Umgekehrt wird aber die erstinstanzliche Entscheidung regelmäßig die Kenntnis des Mandanten vermitteln, wenn und soweit sich aus ihr Anhaltspunkte für einen Regressanspruch ergeben. Die Begründung dafür liegt nicht etwa darin, dass ein Richter die besseren juristischen oder tatsächlichen Erkenntnismöglichkeiten als der beratende Anwalt hätte. Das Urteil mag sogar falsch sein und in nächster Instanz aufgehoben werden. Dennoch stellt es für den Mandanten eine wichtige Zäsur dar. Zum einen ist aus dem Streit um die Verjährungsfrage, aus dem „Kampf ums Recht“, eine staatliche Entscheidung geworden, die grundsätzlich zu respektieren ist. Eine Anfechtung durch Rechtsmittel ist oft nur noch eingeschränkt möglich und erfordert eine neue eigenständige Entscheidung des Mandanten. Zum anderen ist das Mandat mit Abschluss der Instanz beendet. Der Mandant hat es also nun auch wesentlich leichter, den Prozess mit neuen Bevollmächtigten fortzusetzen und seine Rechte zum Beispiel durch eine Streitverkündung zu wahren. Das ist ihm zumutbar.
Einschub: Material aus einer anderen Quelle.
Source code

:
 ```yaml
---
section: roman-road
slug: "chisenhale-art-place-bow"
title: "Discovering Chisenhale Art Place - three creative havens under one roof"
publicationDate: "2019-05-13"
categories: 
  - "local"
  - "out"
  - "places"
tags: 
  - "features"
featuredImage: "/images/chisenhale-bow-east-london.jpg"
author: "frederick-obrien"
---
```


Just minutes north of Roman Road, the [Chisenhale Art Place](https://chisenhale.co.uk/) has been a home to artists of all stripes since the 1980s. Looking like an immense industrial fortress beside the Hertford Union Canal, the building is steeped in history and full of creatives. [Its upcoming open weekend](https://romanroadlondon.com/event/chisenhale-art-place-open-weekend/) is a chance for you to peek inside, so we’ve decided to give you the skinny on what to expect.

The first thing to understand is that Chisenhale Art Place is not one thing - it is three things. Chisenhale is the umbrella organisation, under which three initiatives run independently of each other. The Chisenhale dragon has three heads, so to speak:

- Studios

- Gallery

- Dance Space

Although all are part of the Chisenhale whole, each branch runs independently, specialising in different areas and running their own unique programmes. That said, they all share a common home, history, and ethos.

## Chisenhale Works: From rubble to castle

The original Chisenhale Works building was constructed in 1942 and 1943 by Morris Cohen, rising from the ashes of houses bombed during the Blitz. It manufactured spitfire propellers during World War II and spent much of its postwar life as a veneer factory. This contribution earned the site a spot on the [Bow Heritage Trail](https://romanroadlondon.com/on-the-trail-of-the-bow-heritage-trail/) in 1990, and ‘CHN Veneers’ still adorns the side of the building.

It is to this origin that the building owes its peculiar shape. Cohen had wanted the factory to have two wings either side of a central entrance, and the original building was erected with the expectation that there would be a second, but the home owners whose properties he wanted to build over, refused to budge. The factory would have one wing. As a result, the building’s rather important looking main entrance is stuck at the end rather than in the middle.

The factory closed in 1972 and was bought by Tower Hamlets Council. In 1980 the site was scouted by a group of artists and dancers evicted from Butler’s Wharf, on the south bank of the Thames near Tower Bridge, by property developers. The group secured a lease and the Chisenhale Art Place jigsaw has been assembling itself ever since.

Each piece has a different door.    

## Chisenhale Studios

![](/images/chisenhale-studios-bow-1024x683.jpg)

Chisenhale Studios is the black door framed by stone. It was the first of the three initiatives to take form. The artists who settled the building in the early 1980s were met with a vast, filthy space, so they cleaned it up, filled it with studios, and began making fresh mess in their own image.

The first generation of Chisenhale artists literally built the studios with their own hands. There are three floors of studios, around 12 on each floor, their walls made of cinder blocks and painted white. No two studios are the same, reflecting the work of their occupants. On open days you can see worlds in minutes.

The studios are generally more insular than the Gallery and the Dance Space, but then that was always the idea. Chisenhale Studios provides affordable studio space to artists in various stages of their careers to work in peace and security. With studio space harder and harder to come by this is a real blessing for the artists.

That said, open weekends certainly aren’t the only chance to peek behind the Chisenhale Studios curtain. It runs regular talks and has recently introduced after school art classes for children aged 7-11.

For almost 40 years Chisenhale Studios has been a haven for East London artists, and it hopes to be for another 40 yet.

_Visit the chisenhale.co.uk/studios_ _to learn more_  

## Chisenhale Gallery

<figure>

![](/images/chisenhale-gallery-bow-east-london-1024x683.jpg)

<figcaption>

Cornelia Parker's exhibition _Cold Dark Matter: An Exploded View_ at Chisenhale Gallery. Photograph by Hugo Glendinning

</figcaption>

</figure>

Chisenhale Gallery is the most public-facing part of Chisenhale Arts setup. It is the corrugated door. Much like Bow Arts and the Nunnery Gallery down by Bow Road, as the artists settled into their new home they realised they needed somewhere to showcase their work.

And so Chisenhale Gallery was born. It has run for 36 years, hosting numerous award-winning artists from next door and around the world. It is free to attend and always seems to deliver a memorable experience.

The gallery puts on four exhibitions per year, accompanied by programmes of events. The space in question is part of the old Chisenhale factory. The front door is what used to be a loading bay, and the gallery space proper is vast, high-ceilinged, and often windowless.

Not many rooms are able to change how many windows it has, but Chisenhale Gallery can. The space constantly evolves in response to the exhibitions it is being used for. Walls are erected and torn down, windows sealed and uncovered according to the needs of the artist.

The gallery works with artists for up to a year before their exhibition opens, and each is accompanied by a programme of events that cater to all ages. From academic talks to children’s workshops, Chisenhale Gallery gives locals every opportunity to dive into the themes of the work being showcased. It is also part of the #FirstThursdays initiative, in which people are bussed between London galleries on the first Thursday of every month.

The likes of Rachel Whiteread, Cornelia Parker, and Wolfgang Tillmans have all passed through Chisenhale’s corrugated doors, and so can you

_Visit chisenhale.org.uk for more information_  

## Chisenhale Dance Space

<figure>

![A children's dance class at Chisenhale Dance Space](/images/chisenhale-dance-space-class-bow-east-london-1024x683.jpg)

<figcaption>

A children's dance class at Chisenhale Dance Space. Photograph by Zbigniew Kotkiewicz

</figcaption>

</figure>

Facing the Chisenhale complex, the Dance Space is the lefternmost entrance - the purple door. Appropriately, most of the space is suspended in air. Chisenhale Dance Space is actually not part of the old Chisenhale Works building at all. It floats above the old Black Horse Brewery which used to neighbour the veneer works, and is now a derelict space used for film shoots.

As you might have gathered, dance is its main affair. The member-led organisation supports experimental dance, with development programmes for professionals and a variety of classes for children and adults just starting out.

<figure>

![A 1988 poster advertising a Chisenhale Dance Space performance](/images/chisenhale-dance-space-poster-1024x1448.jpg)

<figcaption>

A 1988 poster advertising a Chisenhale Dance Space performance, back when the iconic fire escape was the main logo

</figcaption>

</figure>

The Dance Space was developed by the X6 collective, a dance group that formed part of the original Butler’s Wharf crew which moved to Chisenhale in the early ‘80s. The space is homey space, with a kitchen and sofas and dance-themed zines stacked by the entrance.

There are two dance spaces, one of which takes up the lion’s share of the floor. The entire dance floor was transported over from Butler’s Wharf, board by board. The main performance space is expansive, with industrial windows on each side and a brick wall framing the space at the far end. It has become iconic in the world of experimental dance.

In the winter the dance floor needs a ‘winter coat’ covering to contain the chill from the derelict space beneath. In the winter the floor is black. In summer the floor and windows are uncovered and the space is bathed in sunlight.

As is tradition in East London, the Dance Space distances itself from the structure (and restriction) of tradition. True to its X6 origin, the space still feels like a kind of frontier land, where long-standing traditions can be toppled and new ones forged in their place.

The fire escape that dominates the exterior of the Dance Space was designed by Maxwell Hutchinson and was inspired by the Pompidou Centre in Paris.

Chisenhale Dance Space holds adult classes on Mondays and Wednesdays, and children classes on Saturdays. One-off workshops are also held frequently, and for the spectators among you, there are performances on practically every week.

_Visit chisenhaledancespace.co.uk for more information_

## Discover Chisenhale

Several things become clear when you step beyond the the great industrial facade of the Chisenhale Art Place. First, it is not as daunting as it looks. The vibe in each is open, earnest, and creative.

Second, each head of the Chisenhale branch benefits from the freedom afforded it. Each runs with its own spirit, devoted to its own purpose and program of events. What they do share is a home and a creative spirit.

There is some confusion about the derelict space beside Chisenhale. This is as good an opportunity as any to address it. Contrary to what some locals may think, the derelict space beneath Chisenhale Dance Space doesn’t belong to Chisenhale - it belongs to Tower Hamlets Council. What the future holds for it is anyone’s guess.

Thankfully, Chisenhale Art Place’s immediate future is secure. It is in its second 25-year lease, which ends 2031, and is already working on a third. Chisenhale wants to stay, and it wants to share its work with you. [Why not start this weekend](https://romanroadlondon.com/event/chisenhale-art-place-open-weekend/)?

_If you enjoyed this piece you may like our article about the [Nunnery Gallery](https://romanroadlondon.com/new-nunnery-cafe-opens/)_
Der hier beispielhaft beschriebene Fall lässt sich auf viele Haftungsfälle von Rechtsanwälten übertragen. Beratungsfehler, ungünstige Verträge, prozessuale Unzulänglichkeiten wie unsubstantiierter oder verspäteter Vortrag, all diese denkbaren Pflichtverletzungen sind letztlich nur in Zusammenhang mit einem Rechtsverhältnis zu einem Dritten denkbar. Von der Gestaltung und der Entscheidung über dieses Rechtsverhältnis hängt der Regress gegen den Berater ab. Allgemein lässt sich also formulieren, dass die die Regressverjährungsfrist auslösende Kenntnis des Mandanten von der Pflichtverletzung und vom Schaden in der Regel erst dann vorliegt, wenn sich dies aus einem Urteil oder einer sonstigen Entscheidung ergibt, die das Rechtsverhältnis zum eigentlichen Gegner zumindest vorläufig klärt. Bis dahin wird man dem Mandanten zugute halten müssen, dass zumindest aus seiner Sicht eine unklare und verwickelte rechtliche Situation besteht, die gegen diese Kenntnis spricht. Damit wäre eine Typisierung erreicht, die auf die Darlegungslast im Haftpflichtprozess Einfluss haben könnte. Der Mandant hätte dementsprechend zu begründen, warum er seine Kenntnisse im Sinne des § 199 Abs. 1 Nr. 2 BGB ausnahmsweise nicht durch die Lektüre des erstinstanzlichen Urteils erlangte; der in Anspruch genommene Rechtsanwalt müsste darlegen, warum die Kenntnis schon früher vorlag und daher die Verjährungsfrist auch schon früher zu laufen begann.